**Given records**
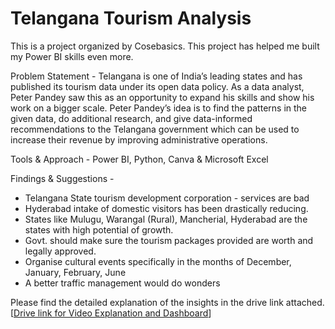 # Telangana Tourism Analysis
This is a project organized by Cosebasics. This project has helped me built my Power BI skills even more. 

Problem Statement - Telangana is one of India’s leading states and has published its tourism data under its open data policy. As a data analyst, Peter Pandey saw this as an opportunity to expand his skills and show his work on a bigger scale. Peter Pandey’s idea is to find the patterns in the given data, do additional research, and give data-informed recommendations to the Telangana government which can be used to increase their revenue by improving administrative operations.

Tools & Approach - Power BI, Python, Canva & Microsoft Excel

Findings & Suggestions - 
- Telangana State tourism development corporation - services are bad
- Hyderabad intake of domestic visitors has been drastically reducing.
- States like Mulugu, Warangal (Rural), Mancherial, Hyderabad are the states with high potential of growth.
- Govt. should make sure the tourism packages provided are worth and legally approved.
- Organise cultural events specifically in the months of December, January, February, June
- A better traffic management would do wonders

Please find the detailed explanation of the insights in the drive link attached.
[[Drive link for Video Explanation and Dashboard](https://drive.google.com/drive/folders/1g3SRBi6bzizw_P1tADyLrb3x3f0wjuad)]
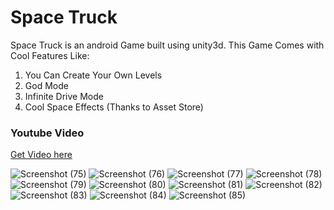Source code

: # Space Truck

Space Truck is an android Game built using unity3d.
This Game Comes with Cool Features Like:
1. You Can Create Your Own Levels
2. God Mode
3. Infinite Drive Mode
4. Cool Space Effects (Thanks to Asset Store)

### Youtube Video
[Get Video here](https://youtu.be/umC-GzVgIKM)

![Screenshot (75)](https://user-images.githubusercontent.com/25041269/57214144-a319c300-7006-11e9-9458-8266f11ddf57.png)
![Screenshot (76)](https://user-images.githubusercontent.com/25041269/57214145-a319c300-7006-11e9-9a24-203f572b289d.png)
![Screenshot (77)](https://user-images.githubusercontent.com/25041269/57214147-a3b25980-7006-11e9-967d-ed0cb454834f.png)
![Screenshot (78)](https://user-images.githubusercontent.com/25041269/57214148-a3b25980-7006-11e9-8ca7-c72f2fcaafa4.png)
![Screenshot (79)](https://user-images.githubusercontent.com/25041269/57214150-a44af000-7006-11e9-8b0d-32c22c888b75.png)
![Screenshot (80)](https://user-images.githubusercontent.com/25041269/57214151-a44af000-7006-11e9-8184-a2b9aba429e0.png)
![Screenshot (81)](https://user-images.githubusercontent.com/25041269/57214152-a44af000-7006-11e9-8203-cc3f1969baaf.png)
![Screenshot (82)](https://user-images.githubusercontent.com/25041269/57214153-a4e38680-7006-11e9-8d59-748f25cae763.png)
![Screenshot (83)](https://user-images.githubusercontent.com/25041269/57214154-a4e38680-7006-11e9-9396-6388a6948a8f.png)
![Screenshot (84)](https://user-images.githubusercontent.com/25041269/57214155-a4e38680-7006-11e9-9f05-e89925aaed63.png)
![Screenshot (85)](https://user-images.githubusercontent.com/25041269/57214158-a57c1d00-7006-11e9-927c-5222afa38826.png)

**Your instructions**
Give the count of lines in the data above that hold the string "Game", with no additional words.

**Completed exercise**
2